Harvesting also showed a significant effect in donor subpopulations (F(5, 7118) = 199.6, p < 0.001), which in general reduced their mean time to extinction (Fig. 3B). Significant differences with the 'before translocation' scenario appeared in all harvesting scenarios except 1 M/1F (diff. =  − 0.119, p = 0.516 and 10 M/6F (diff. =  − 0.036, p = 0.995). Translocations showed a positive effect in recipient subpopulations close to (F(5, 71,042) = 2279, p < 0.001) and distant from (Fig. 3D; F(5, 89,213) = 4938, p < 0.001) the metapopulation core (Fig. 3C,D respectively). The post-hoc test showed that differences occurred between the ‘before translocation’ scenario and all harvesting alternatives (all of them with p < 0.001).

The rest of the parameters (growth rate, probability of extinction and maximum time to extinction) showed similar results (Supplementary Figures S8, S9 and S10 respectively; Supplementary Table S6).

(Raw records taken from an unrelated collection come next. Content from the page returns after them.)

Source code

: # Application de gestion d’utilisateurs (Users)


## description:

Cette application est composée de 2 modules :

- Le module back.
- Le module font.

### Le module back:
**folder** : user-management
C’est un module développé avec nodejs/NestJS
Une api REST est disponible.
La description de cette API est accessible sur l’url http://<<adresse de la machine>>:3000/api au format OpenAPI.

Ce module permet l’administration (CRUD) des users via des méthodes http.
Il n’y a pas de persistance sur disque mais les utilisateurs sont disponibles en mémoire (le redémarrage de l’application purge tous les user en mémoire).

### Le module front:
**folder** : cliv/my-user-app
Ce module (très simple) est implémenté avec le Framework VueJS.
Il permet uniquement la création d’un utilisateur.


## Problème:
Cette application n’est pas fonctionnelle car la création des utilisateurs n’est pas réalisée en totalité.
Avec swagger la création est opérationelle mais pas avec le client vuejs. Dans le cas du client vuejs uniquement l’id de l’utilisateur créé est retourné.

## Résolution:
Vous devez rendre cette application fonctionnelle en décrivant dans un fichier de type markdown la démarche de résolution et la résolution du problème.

Factors affecting population viability

The GLM showed a significant influence of isolation and climate on metapopulation persistence (Table 1). In the first case, the distance to the metapopulation centroid had a negative effect on the mean time to extinction (Table 1), meaning shorter extinction times as the subpopulation is further from the core, supporting the aforementioned range contraction process. According to climate, the model revealed shorter times to extinction with increases in annual precipitation trends (Table 1), suggesting that subpopulations with increases in aridity along the period 2000–2018 could persist over more years.

Table 1

Summary of the GLM coefficients to evaluate the effect of geographic and climatic variables on the mean time to extinction (T) of the metapopulation.

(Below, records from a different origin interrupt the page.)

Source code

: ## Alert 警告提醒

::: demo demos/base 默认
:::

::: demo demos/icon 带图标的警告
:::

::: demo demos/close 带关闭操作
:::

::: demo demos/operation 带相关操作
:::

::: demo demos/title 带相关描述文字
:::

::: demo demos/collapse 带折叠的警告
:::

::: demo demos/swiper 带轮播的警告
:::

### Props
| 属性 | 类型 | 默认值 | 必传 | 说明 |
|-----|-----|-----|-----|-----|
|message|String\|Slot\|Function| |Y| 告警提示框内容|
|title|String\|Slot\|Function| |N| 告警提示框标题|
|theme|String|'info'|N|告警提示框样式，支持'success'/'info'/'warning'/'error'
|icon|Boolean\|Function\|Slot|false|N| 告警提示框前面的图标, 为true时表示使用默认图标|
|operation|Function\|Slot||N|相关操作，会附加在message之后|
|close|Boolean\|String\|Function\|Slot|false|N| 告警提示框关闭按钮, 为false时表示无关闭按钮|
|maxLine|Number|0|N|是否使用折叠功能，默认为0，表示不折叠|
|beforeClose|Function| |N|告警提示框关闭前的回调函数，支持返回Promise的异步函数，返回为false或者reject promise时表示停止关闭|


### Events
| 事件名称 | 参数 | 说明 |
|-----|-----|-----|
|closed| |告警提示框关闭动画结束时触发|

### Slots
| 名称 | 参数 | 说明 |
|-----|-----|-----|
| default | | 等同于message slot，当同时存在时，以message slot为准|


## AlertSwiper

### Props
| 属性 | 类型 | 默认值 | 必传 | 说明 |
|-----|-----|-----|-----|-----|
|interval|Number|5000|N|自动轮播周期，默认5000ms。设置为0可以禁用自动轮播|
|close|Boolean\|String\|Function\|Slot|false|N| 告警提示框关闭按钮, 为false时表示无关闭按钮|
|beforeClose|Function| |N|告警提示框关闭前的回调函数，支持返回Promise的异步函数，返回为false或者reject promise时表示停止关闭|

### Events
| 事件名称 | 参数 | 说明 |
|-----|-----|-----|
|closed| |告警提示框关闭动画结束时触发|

	Estimate	Std. Error	t value	p value
(Intercept)	− 4.778e−17	0.086	0.000	1.000
Dist. C	− 0.493	0.083	− 5.583	< 0.001
Annual P. trend	− 0.275	0.083	− 3.116	< 0.01

Variables initially included were: distance to the metapopulation centroid (Dist. C), distance to the nearest subpopulation (Dist. N), minimum January (T) and maximum August (T) temperatures (mean values of the period 2000–2018), annual precipitation (mean 2000–2018) and the trends of the three climatic variables (as the slope of a linear regression of the period 2000–2018). Only the significant variables remaining after sequential model simplification are shown (see details in text).

Discussion

This work offers updated information on the viability of the Spanish metapopulation of the Dupont’s Lark Spanish metapopulation and highlights the dramatic conservation status of the species in Europe. In summary, our work suggests that, if there is no change in present-day driving forces, the species will reach extinction in a few decades, through a process of centripetal contraction from the periphery to the core subpopulations of the Iberian Range and Ebro Valley (Fig. 4, Supplementary File S1). However, the species is sensitive to management measures, especially to increases in productivity and survival of adults and juveniles, which offers opportunities for its conservation. Finally, subpopulations at high risk of extinction may be rescued via translocation of wild individuals from source subpopulations.

Figure 4

Mean time to extinction of the 100 subpopulations conforming Dupont’s Lark metapopulation in Spain. The PVA model predicts the extinction of the last subpopulations in around 15 years (center of the distribution). The peripheral subpopulations face imminent extinction (dark maroon color).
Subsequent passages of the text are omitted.